ABOUT THIS TASK:
Where a line of the records holds the string "need", copy that line.

-------- SUPPLIED DATA

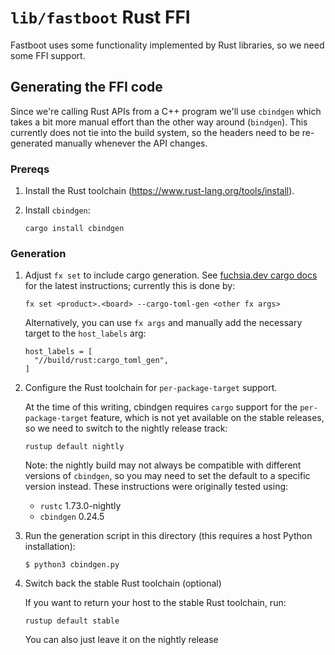 # `lib/fastboot` Rust FFI

Fastboot uses some functionality implemented by Rust libraries, so we need some
FFI support.

## Generating the FFI code

Since we're calling Rust APIs from a C++ program we'll use `cbindgen` which
takes a bit more manual effort than the other way around (`bindgen`). This
currently does not tie into the build system, so the headers need to be
re-generated manually whenever the API changes.

### Prereqs

1. Install the Rust toolchain (https://www.rust-lang.org/tools/install).

2. Install `cbindgen`:

   ```shell
   cargo install cbindgen
   ```

### Generation

1. Adjust `fx set` to include cargo generation. See
   [fuchsia.dev cargo docs](https://fuchsia.dev/fuchsia-src/development/languages/rust/cargo)
   for the latest instructions; currently this is done by:

   ```shell
   fx set <product>.<board> --cargo-toml-gen <other fx args>
   ```

   Alternatively, you can use `fx args` and manually add the necessary target to
   the `host_labels` arg:

   ```
   host_labels = [
     "//build/rust:cargo_toml_gen",
   ]
   ```

2. Configure the Rust toolchain for `per-package-target` support.

   At the time of this writing, cbindgen requires `cargo` support for the
   `per-package-target` feature, which is not yet available on the stable
   releases, so we need to switch to the nightly release track:

   ```
   rustup default nightly
   ```

   Note: the nightly build may not always be compatible with different versions
   of `cbindgen`, so you may need to set the default to a specific version
   instead. These instructions were originally tested using:

   * `rustc` 1.73.0-nightly
   * `cbindgen` 0.24.5

3. Run the generation script in this directory (this requires a host Python
   installation):

   ```shell
   $ python3 cbindgen.py
   ```

4. Switch back the stable Rust toolchain (optional)

   If you want to return your host to the stable Rust toolchain, run:

   ```shell
   rustup default stable
   ```

   You can also just leave it on the nightly release
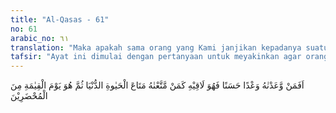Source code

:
 ```yaml
---
title: "Al-Qasas - 61"
no: 61
arabic_no: ٦١
translation: "Maka apakah sama orang yang Kami janjikan kepadanya suatu janji yang baik (surga) lalu dia memperolehnya, dengan orang yang Kami berikan kepadanya kesenangan hidup duniawi; kemudian pada hari Kiamat dia termasuk orang-orang yang diseret (ke dalam neraka)?"
tafsir: "Ayat ini dimulai dengan pertanyaan untuk meyakinkan agar orang-orang kafir itu dengan penuh kesadaran berpikir dan membandingkan tentang mana yang lebih baik. Apakah orang-orang yang dijanjikan Allah apabila mereka taat dan menuruti perintah dan menjauhi larangan-Nya akan dikaruniai nikmat di akhirat yang tidak pernah dilihat oleh mata, didengar oleh telinga, dan tidak pernah terlintas dalam hati seseorang dan mereka benar-benar memperolehnya di akhirat.\n\nMana yang lebih baik antara orang yang taat menjalankan perintah Allah dan menjauhi larangan dengan orang yang memilih kesenangan duniawi tetapi tidak menaati perintah Allah dan mengerjakan larangan-larangan-Nya. Menurut akal yang sehat, tentu golongan pertama lebih baik dari golongan kedua. Ayat ini menunjukkan bahwa orang kafir diberi kesenangan duniawi, tetapi di akhirat dimasukkan ke dalam neraka. Firman Allah:\n\nSungguh, Jahanam itu seburuk-buruk tempat menetap dan tempat kediaman. (al-Furqan/25: 66)\n\nSedang orang mukmin yang sabar dan tabah menghadapi berbagai cobaan dunia, karena yakin akan janji Allah, di akhirat nanti mereka dimasukkan ke dalam surga. Firman Allah:\n\nPenghuni-penghuni surga pada hari itu paling baik tempat tinggalnya dan paling indah tempat istirahatnya. (al-Furqan/25: 24)\n\nPerumpamaan surga yang dijanjikan kepada orang yang bertakwa (ialah seperti taman), mengalir di bawahnya sungai-sungai; senantiasa berbuah dan teduh. (ar-Ra'd/13: 35)"
---
```


اَفَمَنْ وَّعَدْنٰهُ وَعْدًا حَسَنًا فَهُوَ لَاقِيْهِ كَمَنْ مَّتَّعْنٰهُ مَتَاعَ الْحَيٰوةِ الدُّنْيَا ثُمَّ هُوَ يَوْمَ الْقِيٰمَةِ مِنَ الْمُحْضَرِيْنَ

----------------

RESULT:
Fastboot uses some functionality implemented by Rust libraries, so we need some
currently does not tie into the build system, so the headers need to be
   releases, so we need to switch to the nightly release track:
   of `cbindgen`, so you may need to set the default to a specific version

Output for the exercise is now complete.